US calls Saudi child marriage a rights violation

WASHINGTON, (Reuters) – The United States yesterday called the case of an 8-year-old Saudi girl married  to a man 50 years older a “clear and unacceptable violation of  human rights,” in a rare criticism of its oil-producing ally.

State Department spokesman Robert Wood said the United  States has frequently raised the issue of child marriages with  Saudi officials, although he could not say whether this  specific case had been raised.

A court in the town of Unaiza in Saudi Arabia upheld for  the second time last week the marriage of the Saudi girl to a  man who is about 50 years her senior on condition he does not  have sex with her until she reaches puberty.
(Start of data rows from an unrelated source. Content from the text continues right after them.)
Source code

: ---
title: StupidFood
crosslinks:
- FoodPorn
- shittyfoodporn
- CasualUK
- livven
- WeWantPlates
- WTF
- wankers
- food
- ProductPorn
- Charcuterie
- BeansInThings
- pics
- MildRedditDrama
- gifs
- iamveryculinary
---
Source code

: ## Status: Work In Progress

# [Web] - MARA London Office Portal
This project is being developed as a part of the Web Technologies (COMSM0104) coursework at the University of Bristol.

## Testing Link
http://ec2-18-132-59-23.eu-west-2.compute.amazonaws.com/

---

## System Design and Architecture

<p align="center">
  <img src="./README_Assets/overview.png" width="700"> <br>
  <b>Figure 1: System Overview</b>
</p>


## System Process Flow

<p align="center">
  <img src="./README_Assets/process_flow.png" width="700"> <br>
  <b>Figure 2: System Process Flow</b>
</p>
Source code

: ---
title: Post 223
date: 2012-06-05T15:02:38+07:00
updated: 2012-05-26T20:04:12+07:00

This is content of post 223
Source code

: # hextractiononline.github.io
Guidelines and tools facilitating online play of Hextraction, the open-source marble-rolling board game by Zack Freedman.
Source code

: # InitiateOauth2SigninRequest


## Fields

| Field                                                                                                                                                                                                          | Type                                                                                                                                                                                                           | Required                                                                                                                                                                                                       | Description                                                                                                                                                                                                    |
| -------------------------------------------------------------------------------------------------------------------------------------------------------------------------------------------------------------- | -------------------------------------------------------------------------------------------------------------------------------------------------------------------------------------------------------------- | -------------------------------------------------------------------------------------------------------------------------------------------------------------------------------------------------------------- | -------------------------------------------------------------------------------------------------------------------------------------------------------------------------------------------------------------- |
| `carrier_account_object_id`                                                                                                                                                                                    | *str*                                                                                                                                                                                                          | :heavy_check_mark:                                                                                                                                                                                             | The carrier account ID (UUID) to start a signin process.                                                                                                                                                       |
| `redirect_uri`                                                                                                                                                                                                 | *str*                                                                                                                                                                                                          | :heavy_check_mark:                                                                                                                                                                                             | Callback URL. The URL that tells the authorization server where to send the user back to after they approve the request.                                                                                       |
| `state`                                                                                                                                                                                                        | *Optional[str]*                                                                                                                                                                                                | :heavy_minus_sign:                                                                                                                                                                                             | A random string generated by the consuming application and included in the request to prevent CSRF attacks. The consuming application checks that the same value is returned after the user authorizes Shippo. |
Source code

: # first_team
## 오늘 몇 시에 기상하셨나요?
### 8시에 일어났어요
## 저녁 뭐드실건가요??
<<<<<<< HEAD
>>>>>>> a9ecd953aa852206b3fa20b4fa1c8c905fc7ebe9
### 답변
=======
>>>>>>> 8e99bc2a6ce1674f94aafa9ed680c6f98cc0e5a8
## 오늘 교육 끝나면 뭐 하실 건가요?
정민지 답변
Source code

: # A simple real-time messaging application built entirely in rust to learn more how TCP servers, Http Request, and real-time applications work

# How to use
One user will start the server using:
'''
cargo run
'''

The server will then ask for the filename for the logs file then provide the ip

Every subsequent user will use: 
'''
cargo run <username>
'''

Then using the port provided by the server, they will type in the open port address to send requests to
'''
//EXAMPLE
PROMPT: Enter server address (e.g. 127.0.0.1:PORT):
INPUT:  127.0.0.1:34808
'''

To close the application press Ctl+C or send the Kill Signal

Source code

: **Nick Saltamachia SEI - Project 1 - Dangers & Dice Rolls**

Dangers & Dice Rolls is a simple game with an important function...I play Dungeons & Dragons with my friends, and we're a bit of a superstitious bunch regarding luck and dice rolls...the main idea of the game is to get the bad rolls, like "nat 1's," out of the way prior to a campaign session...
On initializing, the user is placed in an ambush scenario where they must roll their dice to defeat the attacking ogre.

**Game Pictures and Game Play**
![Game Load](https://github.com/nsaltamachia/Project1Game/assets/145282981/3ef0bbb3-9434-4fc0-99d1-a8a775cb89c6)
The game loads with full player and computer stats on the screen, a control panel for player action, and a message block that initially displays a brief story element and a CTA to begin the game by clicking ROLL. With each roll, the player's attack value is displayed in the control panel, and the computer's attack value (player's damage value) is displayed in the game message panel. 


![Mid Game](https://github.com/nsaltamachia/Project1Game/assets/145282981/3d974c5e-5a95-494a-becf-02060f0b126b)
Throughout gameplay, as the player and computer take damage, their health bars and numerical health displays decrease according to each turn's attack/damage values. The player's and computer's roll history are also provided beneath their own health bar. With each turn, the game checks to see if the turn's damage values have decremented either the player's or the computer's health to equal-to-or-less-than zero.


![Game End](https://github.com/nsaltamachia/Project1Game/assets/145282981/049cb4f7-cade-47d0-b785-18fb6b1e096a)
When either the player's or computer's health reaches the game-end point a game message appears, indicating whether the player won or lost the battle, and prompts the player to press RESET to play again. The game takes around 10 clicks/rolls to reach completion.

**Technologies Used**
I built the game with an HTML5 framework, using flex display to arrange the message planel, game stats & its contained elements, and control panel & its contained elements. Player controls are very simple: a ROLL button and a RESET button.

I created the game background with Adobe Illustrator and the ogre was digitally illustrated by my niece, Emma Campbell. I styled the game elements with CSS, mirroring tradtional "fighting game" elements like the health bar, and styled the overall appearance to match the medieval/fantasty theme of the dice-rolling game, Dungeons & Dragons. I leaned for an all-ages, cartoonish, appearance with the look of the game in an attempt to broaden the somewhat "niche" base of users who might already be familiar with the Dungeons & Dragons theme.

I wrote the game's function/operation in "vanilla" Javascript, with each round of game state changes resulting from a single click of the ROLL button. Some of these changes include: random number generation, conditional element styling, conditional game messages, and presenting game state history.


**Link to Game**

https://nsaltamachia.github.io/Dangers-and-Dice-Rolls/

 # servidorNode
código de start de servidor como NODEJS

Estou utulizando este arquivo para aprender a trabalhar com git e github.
“Child marriage is a clear and unacceptable violation of  human rights, in our view,” Wood told reporters in Washington.  “U.S. officials at all levels frequently raise with the Saudi  government our human rights concerns, especially those dealing  with … children and child marriages.”

On Tuesday, the Saudi justice minister was quoted as saying  Riyadh plans to regulate the marriages of young girls after the  court refused to nullify the 8-year-old’s marriage.

Saudi Arabia is a patriarchal society that applies an  austere form of Sunni Islam that bans unrelated men and women  from mixing and gives fathers the right to wed their sons and  daughters to whoever they deem fit.

The justice ministry aims “to put an end to arbitrariness  by parents and guardians in marrying off minor girls,” Justice  Minister Mohamed al-Issa told al-Watan newspaper, partially  owned by members of the royal family.

The minister’s comments suggested the practice of marrying  off young girls would not be abolished. The regulations will  seek to “preserve the rights, fending off blights to end the  negative aspects of underage girls’ marriage,” he said.